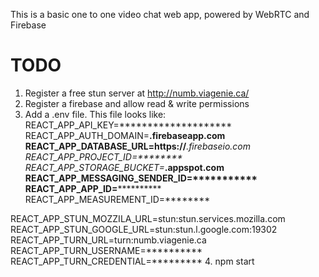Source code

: This is a basic one to one video chat web app, powered by WebRTC and Firebase
# TODO
1. Register a free stun server at http://numb.viagenie.ca/
2. Register a firebase and allow read & write permissions
3. Add a .env file. This file looks like:
REACT_APP_API_KEY=********************
REACT_APP_AUTH_DOMAIN=******.firebaseapp.com
REACT_APP_DATABASE_URL=https://*******.firebaseio.com
REACT_APP_PROJECT_ID=********
REACT_APP_STORAGE_BUCKET=*******.appspot.com
REACT_APP_MESSAGING_SENDER_ID=***********
REACT_APP_APP_ID=****************
REACT_APP_MEASUREMENT_ID=********

REACT_APP_STUN_MOZZILA_URL=stun:stun.services.mozilla.com
REACT_APP_STUN_GOOGLE_URL=stun:stun.l.google.com:19302
REACT_APP_TURN_URL=turn:numb.viagenie.ca
REACT_APP_TURN_USERNAME=**********
REACT_APP_TURN_CREDENTIAL=*********
4. npm start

::::::

Set down exactly, and only, the lines from the one containing "REACT_APP_DATABASE_URL=https://*******.firebaseio.com" to the final line of the data.

RESULT FOR THIS EXERCISE:
REACT_APP_DATABASE_URL=https://*******.firebaseio.com
REACT_APP_PROJECT_ID=********
REACT_APP_STORAGE_BUCKET=*******.appspot.com
REACT_APP_MESSAGING_SENDER_ID=***********
REACT_APP_APP_ID=****************
REACT_APP_MEASUREMENT_ID=********

REACT_APP_STUN_MOZZILA_URL=stun:stun.services.mozilla.com
REACT_APP_STUN_GOOGLE_URL=stun:stun.l.google.com:19302
REACT_APP_TURN_URL=turn:numb.viagenie.ca
REACT_APP_TURN_USERNAME=**********
REACT_APP_TURN_CREDENTIAL=*********
4. npm start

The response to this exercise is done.